Dostoyevsky wrote of such seizures:
There are moments, and it is only a matter of a few seconds, when you feel the presence of the eternal harmony. . . . A terrible thing is the frightful clearness with which it manifests itself and the rapture with which it fills you. . . . During these five seconds I live a whole human existence, and for that I would give my whole life and not think that I was paying too dearly.
There may be no inner sense of speed at such times, but at other times--especially with mescaline or LSD--one may
feel hurtled through thought-universes at uncontrollable, supraluminal speeds. In "The Major Ordeals of the Mind,"
the French poet and painter Henri Michaux writes, "Persons returning from the speed of mescaline speak of an
acceleration of a hundred or two hundred times, or even of five hundred times that of normal speed." He comments
that this is probably an illusion, but that even if the acceleration were much more modest--"even only six times" the
normal--the increase would still feel overwhelming. What is experienced, Michaux feels, is not so much a huge
accumulation of exact literal details as a series of over-all impressions, dramatic highlights, as in a dream.

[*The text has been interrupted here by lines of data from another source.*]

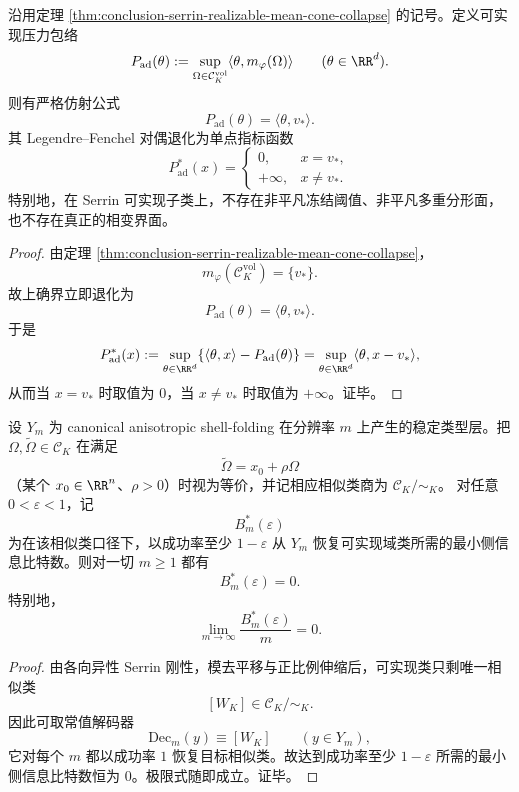 \begin{corollary}[可实现热力学前沿的仿射化]\label{cor:conclusion-serrin-realizable-thermodynamic-frontier-affine}
沿用定理 \ref{thm:conclusion-serrin-realizable-mean-cone-collapse} 的记号。定义可实现压力包络
\[
P_{\mathrm{ad}}(\theta):=\sup_{\Omega\in\mathcal C_K^{\mathrm{vol}}}\langle \theta,m_\varphi(\Omega)\rangle
\qquad
(\theta\in\RR^d).
\]
则有严格仿射公式
\[
P_{\mathrm{ad}}(\theta)=\langle \theta,v_\ast\rangle.
\]
其 Legendre--Fenchel 对偶退化为单点指标函数
\[
P_{\mathrm{ad}}^\ast(x)=
\begin{cases}
0, & x=v_\ast,\\
+\infty, & x\neq v_\ast.
\end{cases}
\]
特别地，在 Serrin 可实现子类上，不存在非平凡冻结阈值、非平凡多重分形面，也不存在真正的相变界面。
\end{corollary}
\begin{proof}
由定理 \ref{thm:conclusion-serrin-realizable-mean-cone-collapse}，
\[
m_\varphi(\mathcal C_K^{\mathrm{vol}})=\{v_\ast\}.
\]
故上确界立即退化为
\[
P_{\mathrm{ad}}(\theta)=\langle \theta,v_\ast\rangle.
\]
于是
\[
P_{\mathrm{ad}}^\ast(x)
:=
\sup_{\theta\in\RR^d}\{\langle \theta,x\rangle-P_{\mathrm{ad}}(\theta)\}
=
\sup_{\theta\in\RR^d}\langle \theta,x-v_\ast\rangle,
\]
从而当 \(x=v_\ast\) 时取值为 \(0\)，当 \(x\neq v_\ast\) 时取值为 \(+\infty\)。证毕。
\end{proof}

\begin{theorem}[过定椭圆刚性把正速率可逆需求压缩为零]\label{thm:conclusion-serrin-rigidity-zero-sideinfo-rate}
设 \(Y_m\) 为 canonical anisotropic shell-folding 在分辨率 \(m\) 上产生的稳定类型层。把 \(\Omega,\widetilde\Omega\in\mathcal C_K\) 在满足
\[
\widetilde\Omega=x_0+\rho\Omega
\]
（某个 \(x_0\in\RR^n\)、\(\rho>0\)）时视为等价，并记相应相似类商为 \(\mathcal C_K/\!\sim_K\)。
对任意 \(0<\varepsilon<1\)，记
\[
B_m^\ast(\varepsilon)
\]
为在该相似类口径下，以成功率至少 \(1-\varepsilon\) 从 \(Y_m\) 恢复可实现域类所需的最小侧信息比特数。则对一切 \(m\ge 1\) 都有
\[
B_m^\ast(\varepsilon)=0.
\]
特别地，
\[
\lim_{m\to\infty}\frac{B_m^\ast(\varepsilon)}{m}=0.
\]
\end{theorem}
\begin{proof}
由各向异性 Serrin 刚性，模去平移与正比例伸缩后，可实现类只剩唯一相似类
\[
[W_K]\in \mathcal C_K/\!\sim_K.
\]
因此可取常值解码器
\[
\mathrm{Dec}_m(y)\equiv [W_K]
\qquad
(y\in Y_m),
\]
它对每个 \(m\) 都以成功率 \(1\) 恢复目标相似类。故达到成功率至少 \(1-\varepsilon\) 所需的最小侧信息比特数恒为 \(0\)。极限式随即成立。证毕。
\end{proof}

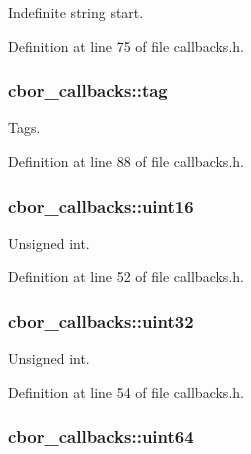 Indefinite string start. 



Definition at line 75 of file callbacks.\-h.

\hypertarget{structcbor__callbacks_ab5a727d5b11a7f2558cf811908f92e70}{
\subsubsection[{tag}]{ cbor\-\_\-callbacks\-::tag}}\label{structcbor__callbacks_ab5a727d5b11a7f2558cf811908f92e70}


Tags. 



Definition at line 88 of file callbacks.\-h.

\hypertarget{structcbor__callbacks_a3eb2039fa03bd534d6be0ed10d0c98be}{
\subsubsection[{uint16}]{ cbor\-\_\-callbacks\-::uint16}}\label{structcbor__callbacks_a3eb2039fa03bd534d6be0ed10d0c98be}


Unsigned int. 



Definition at line 52 of file callbacks.\-h.

\hypertarget{structcbor__callbacks_af2501b53c0150c4d3244a039b3232bf1}{
\subsubsection[{uint32}]{ cbor\-\_\-callbacks\-::uint32}}\label{structcbor__callbacks_af2501b53c0150c4d3244a039b3232bf1}


Unsigned int. 



Definition at line 54 of file callbacks.\-h.

\hypertarget{structcbor__callbacks_a2b0328261726fba55f663f55f954d56b}{
\subsubsection[{uint64}]{ cbor\-\_\-callbacks\-::uint64}}\label{structcbor__callbacks_a2b0328261726fba55f663f55f954d56b}


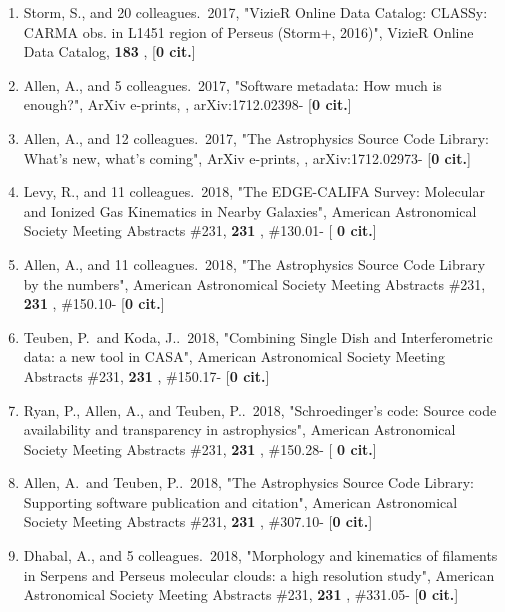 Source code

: \documentclass[11pt,letterpaper]{article}
\newcommand{\rsquo}{'}
\begin{document}
\begin{enumerate}[resume,label=\textbf{\arabic*}.]
\item  
Storm, S., and 20 colleagues.\  2017,  "VizieR Online Data Catalog: CLASSy: 
CARMA obs. in L1451 region of Perseus (Storm+, 2016)", VizieR Online Data 
Catalog,  {\bf 183} ,  [{\bf 0 cit.}] 

\item  
Allen, A., and 5 colleagues.\  2017,  "Software metadata: How much is 
enough?", ArXiv e-prints,  , arXiv:1712.02398- [{\bf 0 cit.}] 

\item  
Allen, A., and 12 colleagues.\  2017,  "The Astrophysics Source Code 
Library: What's new, what's coming", ArXiv e-prints,  , arXiv:1712.02973- 
[{\bf 0 cit.}] 

\item  
Levy, R., and 11 colleagues.\  2018,  "The EDGE-CALIFA Survey: 
Molecular and Ionized Gas Kinematics in Nearby Galaxies", American 
Astronomical Society Meeting Abstracts \#231,  {\bf 231} , \#130.01- [{\bf 
0 cit.}] 

\item  
Allen, A., and 11 colleagues.\  2018,  "The Astrophysics Source Code 
Library by the numbers", American Astronomical Society Meeting Abstracts 
\#231,  {\bf 231} , \#150.10- [{\bf 0 cit.}] 

\item  
Teuben, P.~and Koda, J..\  2018,  "Combining Single Dish and 
Interferometric data: a new tool in CASA", American Astronomical Society 
Meeting Abstracts \#231,  {\bf 231} , \#150.17- [{\bf 0 cit.}] 

\item  
Ryan, P., Allen, A., and Teuben, P..\  2018,  "Schroedinger{\rsquo}s code: 
Source code availability and transparency in astrophysics", American 
Astronomical Society Meeting Abstracts \#231,  {\bf 231} , \#150.28- [{\bf 
0 cit.}] 

\item  
Allen, A.~and Teuben, P..\  2018,  "The Astrophysics Source Code Library: 
Supporting software publication and citation", American Astronomical 
Society Meeting Abstracts \#231,  {\bf 231} , \#307.10- [{\bf 0 cit.}] 

\item  
Dhabal, A., and 5 colleagues.\  2018,  "Morphology and kinematics of 
filaments in Serpens and Perseus molecular clouds: a high resolution 
study", American Astronomical Society Meeting Abstracts \#231,  {\bf 231} , 
\#331.05- [{\bf 0 cit.}] 


\end{enumerate}
\end{document}
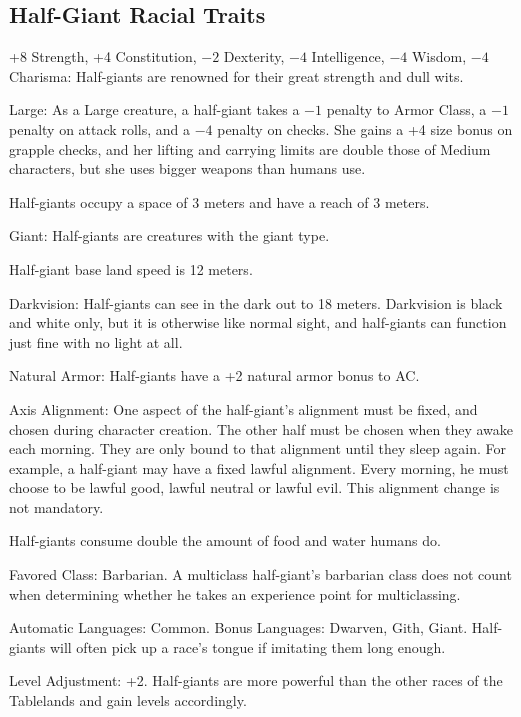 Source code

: \subsection{Half-Giant Racial Traits}
\begin{itemize*}
    \item +8 Strength, +4 Constitution, $-2$ Dexterity, $-4$ Intelligence, $-4$ Wisdom, $-4$ Charisma: Half-giants are renowned for their great strength and dull wits.
    \item Large: As a Large creature, a half-giant takes a $-1$ penalty to Armor Class, a $-1$ penalty on attack rolls, and a $-4$ penalty on  checks. She gains a +4 size bonus on grapple checks, and her lifting and carrying limits are double those of Medium characters, but she uses bigger weapons than humans use.
    \item Half-giants occupy a space of 3 meters and have a reach of 3 meters.
    \item Giant: Half-giants are creatures with the giant type.
    \item Half-giant base land speed is 12 meters.
    \item Darkvision: Half-giants can see in the dark out to 18 meters. Darkvision is black and white only, but it is otherwise like normal sight, and half-giants can function just fine with no light at all.
    \item Natural Armor: Half-giants have a +2 natural armor bonus to AC.
    \item Axis Alignment: One aspect of the half-giant's alignment must be fixed, and chosen during character creation. The other half must be chosen when they awake each morning. They are only bound to that alignment until they sleep again. For example, a half-giant may have a fixed lawful alignment. Every morning, he must choose to be lawful good, lawful neutral or lawful evil. This alignment change is not mandatory.
    \item Half-giants consume double the amount of food and water humans do.
    \item Favored Class: Barbarian. A multiclass half-giant's barbarian class does not count when determining whether he takes an experience point for multiclassing.
    \item Automatic Languages: Common. Bonus Languages: Dwarven, Gith, Giant. Half-giants will often pick up a race's tongue if imitating them long enough.
    \item Level Adjustment: +2. Half-giants are more powerful than the other races of the Tablelands and gain levels accordingly.
\end{itemize*} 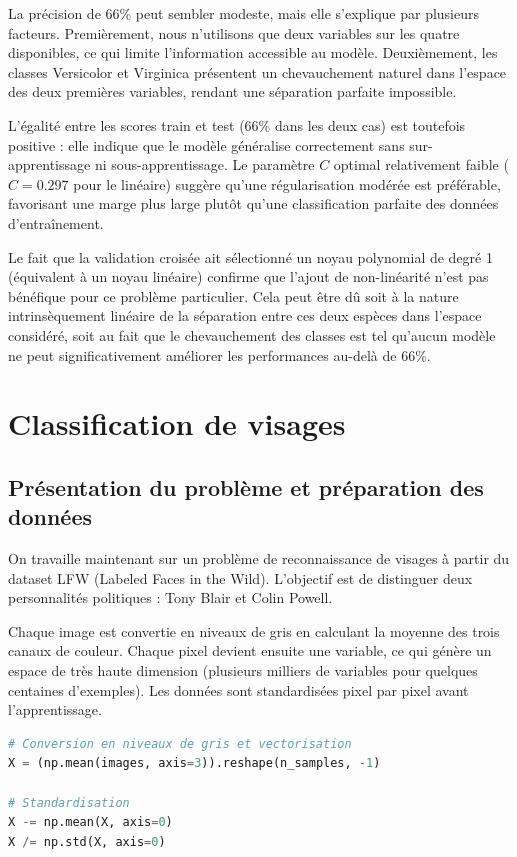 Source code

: \documentclass[11pt,a4paper]{article}
\begin{document}
La précision de 66\% peut sembler modeste, mais elle s'explique par plusieurs facteurs. Premièrement, nous n'utilisons que deux variables sur les quatre disponibles, ce qui limite l'information accessible au modèle. Deuxièmement, les classes Versicolor et Virginica présentent un chevauchement naturel dans l'espace des deux premières variables, rendant une séparation parfaite impossible. 

L'égalité entre les scores train et test (66\% dans les deux cas) est toutefois positive : elle indique que le modèle généralise correctement sans sur-apprentissage ni sous-apprentissage. Le paramètre $C$ optimal relativement faible ($C = 0.297$ pour le linéaire) suggère qu'une régularisation modérée est préférable, favorisant une marge plus large plutôt qu'une classification parfaite des données d'entraînement.

Le fait que la validation croisée ait sélectionné un noyau polynomial de degré 1 (équivalent à un noyau linéaire) confirme que l'ajout de non-linéarité n'est pas bénéfique pour ce problème particulier. 
Cela peut être dû soit à la nature intrinsèquement linéaire de la séparation entre ces deux espèces dans l'espace considéré, soit au fait que le chevauchement des classes est tel qu'aucun modèle ne peut significativement améliorer les performances au-delà de 66\%.

\section{Classification de visages}

\subsection{Présentation du problème et préparation des données}

On travaille maintenant sur un problème de reconnaissance de visages à partir du dataset LFW (Labeled Faces in the Wild). L'objectif est de distinguer deux personnalités politiques : Tony Blair et Colin Powell. 

Chaque image est convertie en niveaux de gris en calculant la moyenne des trois canaux de couleur. Chaque pixel devient ensuite une variable, ce qui génère un espace de très haute dimension (plusieurs milliers de variables pour quelques centaines d'exemples). Les données sont standardisées pixel par pixel avant l'apprentissage.

\begin{lstlisting}[language=Python, caption=Extraction des caractéristiques et standardisation]
# Conversion en niveaux de gris et vectorisation
X = (np.mean(images, axis=3)).reshape(n_samples, -1)

# Standardisation
X -= np.mean(X, axis=0)
X /= np.std(X, axis=0)
\end{lstlisting}
\end{document}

But, this said, if the speed of thought could be significantly heightened, the increase would readily show up (if we
had the experimental means to examine it) in physiological recordings of the brain, and would perhaps illustrate
the limits of what is neurally possible. We would need, however, the right level of cellular activity to record from,
and this would be not the level of individual nerve cells but a higher level, the level of interaction between groups of
neurons in the cerebral cortex, which, in their tens or hundreds of thousands, form the neural correlate of
consciousness.
The speed of such neural interactions is normally regulated by a delicate balance of excitatory and inhibitory
forces, but there are certain conditions in which inhibitions may be relaxed. Dreams can take wing, move freely and
swiftly, precisely because the activity of the cerebral cortex is not constrained by external perception or reality.
Similar considerations, perhaps, apply to the trances induced by mescaline or hashish.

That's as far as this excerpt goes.